◆ **What the task requires**: Print nothing beyond the line with "keagungan dan kehormatan.": every line from the beginning of the data up to it, that line included, and no pictures.

◆ **The data**:

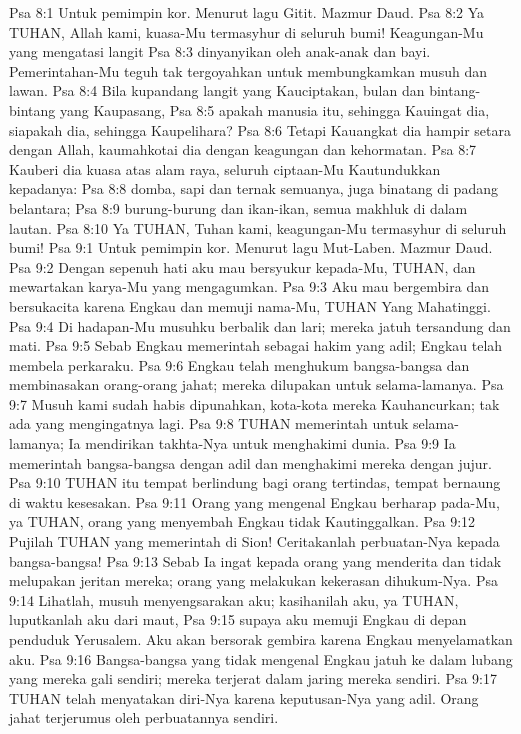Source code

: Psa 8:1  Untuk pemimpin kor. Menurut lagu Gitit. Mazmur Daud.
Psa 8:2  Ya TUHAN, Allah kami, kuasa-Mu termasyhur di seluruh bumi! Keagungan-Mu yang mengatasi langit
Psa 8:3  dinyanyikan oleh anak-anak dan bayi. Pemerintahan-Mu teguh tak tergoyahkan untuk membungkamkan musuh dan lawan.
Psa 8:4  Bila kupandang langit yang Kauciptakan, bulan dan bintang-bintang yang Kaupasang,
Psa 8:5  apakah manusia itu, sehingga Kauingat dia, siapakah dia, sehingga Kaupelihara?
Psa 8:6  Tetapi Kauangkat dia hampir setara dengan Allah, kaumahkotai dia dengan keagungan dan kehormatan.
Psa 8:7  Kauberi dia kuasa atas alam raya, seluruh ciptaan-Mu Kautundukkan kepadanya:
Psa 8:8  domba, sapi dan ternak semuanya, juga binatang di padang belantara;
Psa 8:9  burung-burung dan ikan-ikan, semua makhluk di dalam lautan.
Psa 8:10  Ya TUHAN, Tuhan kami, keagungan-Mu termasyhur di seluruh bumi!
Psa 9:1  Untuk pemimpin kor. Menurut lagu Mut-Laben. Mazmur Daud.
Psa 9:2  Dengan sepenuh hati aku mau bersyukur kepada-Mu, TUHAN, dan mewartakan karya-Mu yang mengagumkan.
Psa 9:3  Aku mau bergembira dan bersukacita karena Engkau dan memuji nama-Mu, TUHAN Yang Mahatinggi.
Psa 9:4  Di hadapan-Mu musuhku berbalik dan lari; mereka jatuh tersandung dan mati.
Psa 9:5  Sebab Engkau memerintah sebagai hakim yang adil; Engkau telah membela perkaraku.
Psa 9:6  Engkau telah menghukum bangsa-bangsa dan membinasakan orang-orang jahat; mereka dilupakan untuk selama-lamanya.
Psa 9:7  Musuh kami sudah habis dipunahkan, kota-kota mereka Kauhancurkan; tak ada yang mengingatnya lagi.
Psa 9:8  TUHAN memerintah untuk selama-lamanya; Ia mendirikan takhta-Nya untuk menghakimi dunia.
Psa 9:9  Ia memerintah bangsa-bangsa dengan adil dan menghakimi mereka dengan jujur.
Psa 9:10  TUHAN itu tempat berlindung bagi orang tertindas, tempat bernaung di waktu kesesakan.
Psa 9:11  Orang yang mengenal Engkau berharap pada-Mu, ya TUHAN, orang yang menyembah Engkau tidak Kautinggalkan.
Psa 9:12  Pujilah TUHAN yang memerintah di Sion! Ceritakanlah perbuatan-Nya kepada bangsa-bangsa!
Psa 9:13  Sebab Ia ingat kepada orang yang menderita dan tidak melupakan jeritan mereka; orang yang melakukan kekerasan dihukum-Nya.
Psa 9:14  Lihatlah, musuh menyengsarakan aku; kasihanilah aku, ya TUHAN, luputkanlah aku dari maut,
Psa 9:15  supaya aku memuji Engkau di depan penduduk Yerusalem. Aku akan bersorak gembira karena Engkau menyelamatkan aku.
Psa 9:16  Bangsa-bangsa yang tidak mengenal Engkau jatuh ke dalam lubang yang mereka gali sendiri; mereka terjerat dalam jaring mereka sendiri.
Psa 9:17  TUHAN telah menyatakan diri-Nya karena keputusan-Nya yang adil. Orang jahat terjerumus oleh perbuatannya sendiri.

◆ **Solution for this exercise**:
Source code

: Psa 8:1  Untuk pemimpin kor. Menurut lagu Gitit. Mazmur Daud.
Psa 8:2  Ya TUHAN, Allah kami, kuasa-Mu termasyhur di seluruh bumi! Keagungan-Mu yang mengatasi langit
Psa 8:3  dinyanyikan oleh anak-anak dan bayi. Pemerintahan-Mu teguh tak tergoyahkan untuk membungkamkan musuh dan lawan.
Psa 8:4  Bila kupandang langit yang Kauciptakan, bulan dan bintang-bintang yang Kaupasang,
Psa 8:5  apakah manusia itu, sehingga Kauingat dia, siapakah dia, sehingga Kaupelihara?
Psa 8:6  Tetapi Kauangkat dia hampir setara dengan Allah, kaumahkotai dia dengan keagungan dan kehormatan.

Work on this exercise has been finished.